In recent years, functional neuroimaging has disclosed a network of cortical areas in the basal temporal lobe that selectively respond to visual scenes, including the parahippocampal place area (PPA). Beyond the observation that lesions involving the PPA cause topographic disorientation, there is little causal evidence linking neural activity in that area to the perception of places. Here, we combined functional magnetic resonance imaging (fMRI) and intracranial EEG (iEEG) recordings to delineate place-selective cortex in a patient implanted with stereo-EEG electrodes for presurgical evaluation of drug-resistant epilepsy. Bipolar direct electrical stimulation of a cortical area in the collateral sulcus and medial fusiform gyrus, which was place-selective according to both fMRI and iEEG, induced a topographic visual hallucination: the patient described seeing indoor and outdoor scenes that included views of the neighborhood he lives in.
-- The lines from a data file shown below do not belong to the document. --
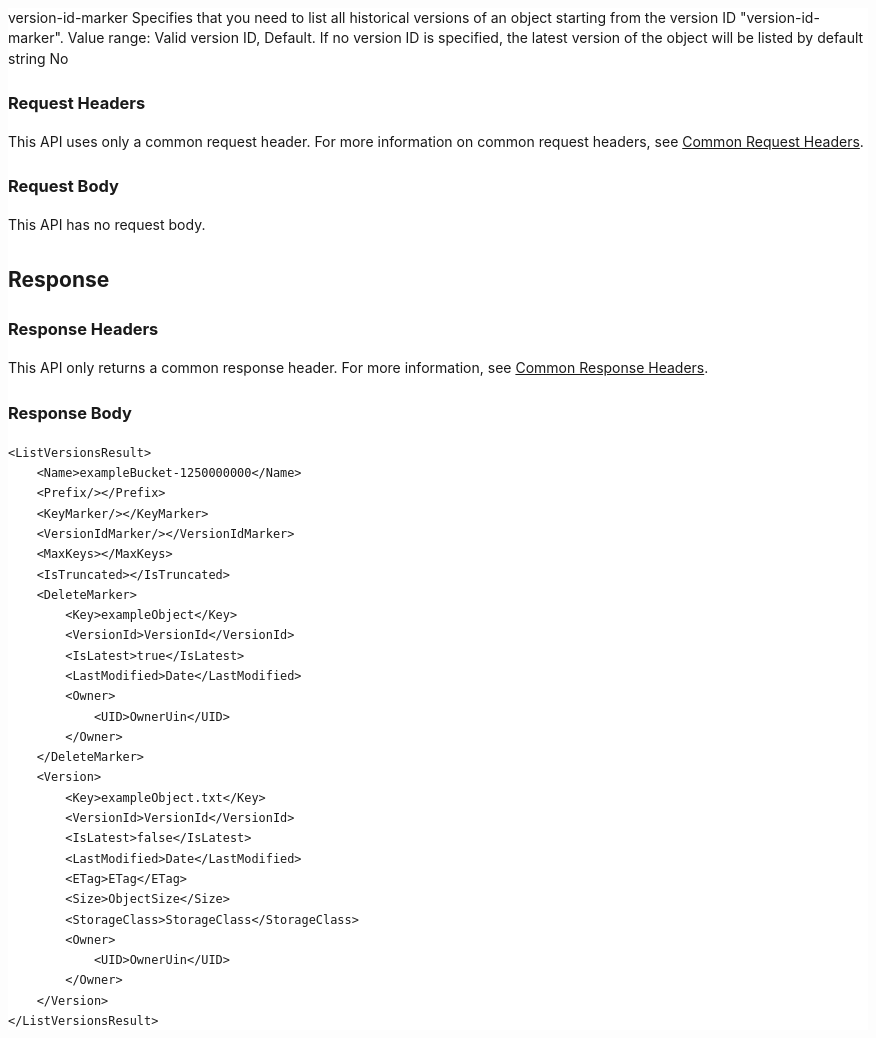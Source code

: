    </tr>
   <tr>
      <td nowrap="nowrap">version-id-marker</td>
      <td>Specifies that you need to list all historical versions of an object starting from the version ID "version-id-marker". Value range: Valid version ID, Default. If no version ID is specified, the latest version of the object will be listed by default</td>
      <td>string</td>
      <td>No</td>
   </tr>
</table>

### Request Headers

This API uses only a common request header. For more information on common request headers, see [Common Request Headers](https://intl.cloud.tencent.com/document/product/436/7728).

### Request Body

This API has no request body.

## Response

### Response Headers

This API only returns a common response header. For more information, see [Common Response Headers](https://intl.cloud.tencent.com/document/product/436/7729).

### Response Body

```http
<ListVersionsResult>
    <Name>exampleBucket-1250000000</Name>
    <Prefix/></Prefix>
    <KeyMarker/></KeyMarker>
    <VersionIdMarker/></VersionIdMarker>
    <MaxKeys></MaxKeys>
    <IsTruncated></IsTruncated>
    <DeleteMarker>
    	<Key>exampleObject</Key>
    	<VersionId>VersionId</VersionId>
    	<IsLatest>true</IsLatest>
    	<LastModified>Date</LastModified>
    	<Owner>
    		<UID>OwnerUin</UID>
		</Owner>
    </DeleteMarker>
    <Version>
    	<Key>exampleObject.txt</Key>
    	<VersionId>VersionId</VersionId>
    	<IsLatest>false</IsLatest>
    	<LastModified>Date</LastModified>
    	<ETag>ETag</ETag>
    	<Size>ObjectSize</Size>
    	<StorageClass>StorageClass</StorageClass>
    	<Owner>
    		<UID>OwnerUin</UID>
    	</Owner>
    </Version>
</ListVersionsResult>
```
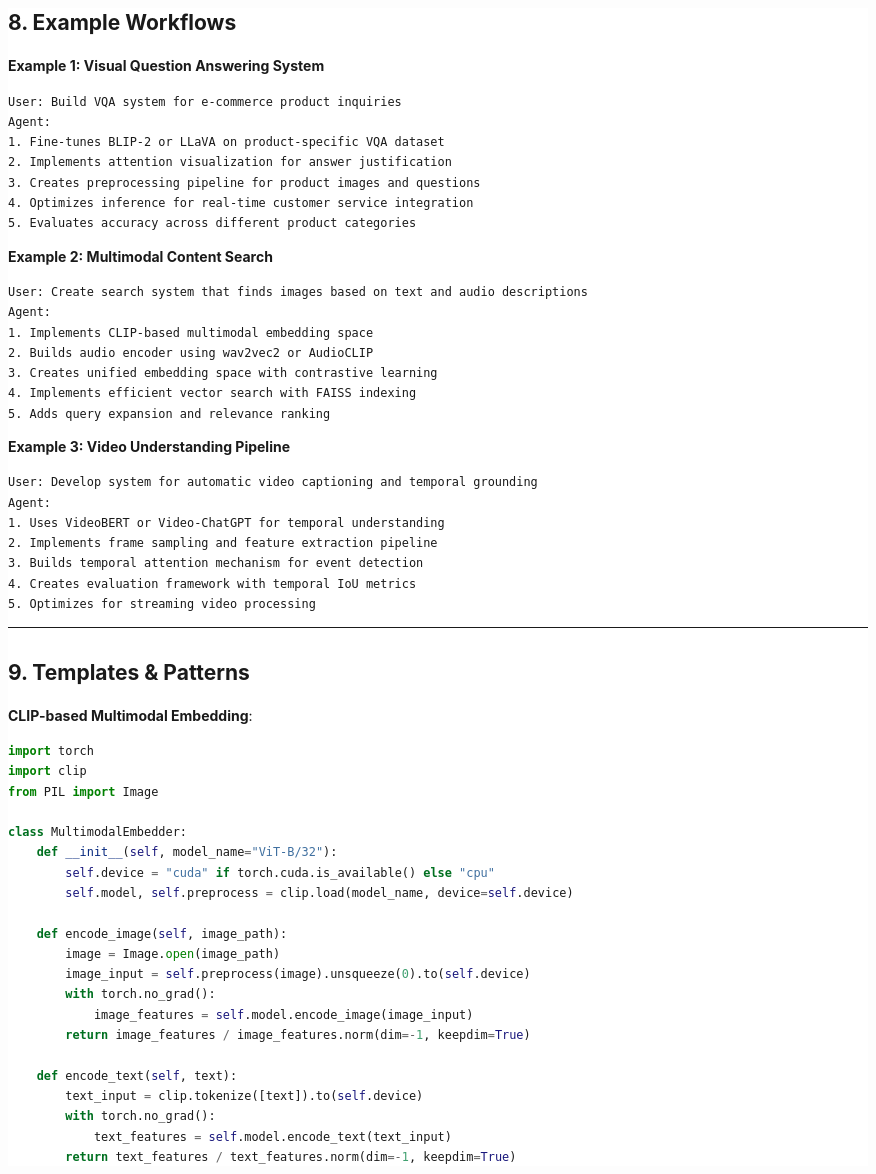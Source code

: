 ## 8. Example Workflows

**Example 1: Visual Question Answering System**
```
User: Build VQA system for e-commerce product inquiries
Agent:
1. Fine-tunes BLIP-2 or LLaVA on product-specific VQA dataset
2. Implements attention visualization for answer justification
3. Creates preprocessing pipeline for product images and questions
4. Optimizes inference for real-time customer service integration
5. Evaluates accuracy across different product categories
```

**Example 2: Multimodal Content Search**
```
User: Create search system that finds images based on text and audio descriptions
Agent:
1. Implements CLIP-based multimodal embedding space
2. Builds audio encoder using wav2vec2 or AudioCLIP
3. Creates unified embedding space with contrastive learning
4. Implements efficient vector search with FAISS indexing
5. Adds query expansion and relevance ranking
```

**Example 3: Video Understanding Pipeline**
```
User: Develop system for automatic video captioning and temporal grounding
Agent:
1. Uses VideoBERT or Video-ChatGPT for temporal understanding
2. Implements frame sampling and feature extraction pipeline
3. Builds temporal attention mechanism for event detection
4. Creates evaluation framework with temporal IoU metrics
5. Optimizes for streaming video processing
```

---

## 9. Templates & Patterns

**CLIP-based Multimodal Embedding**:
```python
import torch
import clip
from PIL import Image

class MultimodalEmbedder:
    def __init__(self, model_name="ViT-B/32"):
        self.device = "cuda" if torch.cuda.is_available() else "cpu"
        self.model, self.preprocess = clip.load(model_name, device=self.device)
        
    def encode_image(self, image_path):
        image = Image.open(image_path)
        image_input = self.preprocess(image).unsqueeze(0).to(self.device)
        with torch.no_grad():
            image_features = self.model.encode_image(image_input)
        return image_features / image_features.norm(dim=-1, keepdim=True)
        
    def encode_text(self, text):
        text_input = clip.tokenize([text]).to(self.device)
        with torch.no_grad():
            text_features = self.model.encode_text(text_input)
        return text_features / text_features.norm(dim=-1, keepdim=True)
```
By contrast, stimulating the more lateral aspect of the basal temporal lobe caused distortion of the patient's perception of faces, as recently reported (Parvizi et al., 2012). Our results support the causal role of the PPA in the perception of visual scenes, demonstrate that electrical stimulation of higher order visual areas can induce complex hallucinations, and also reaffirm direct electrical brain stimulation as a tool to assess the function of the human cerebral cortex.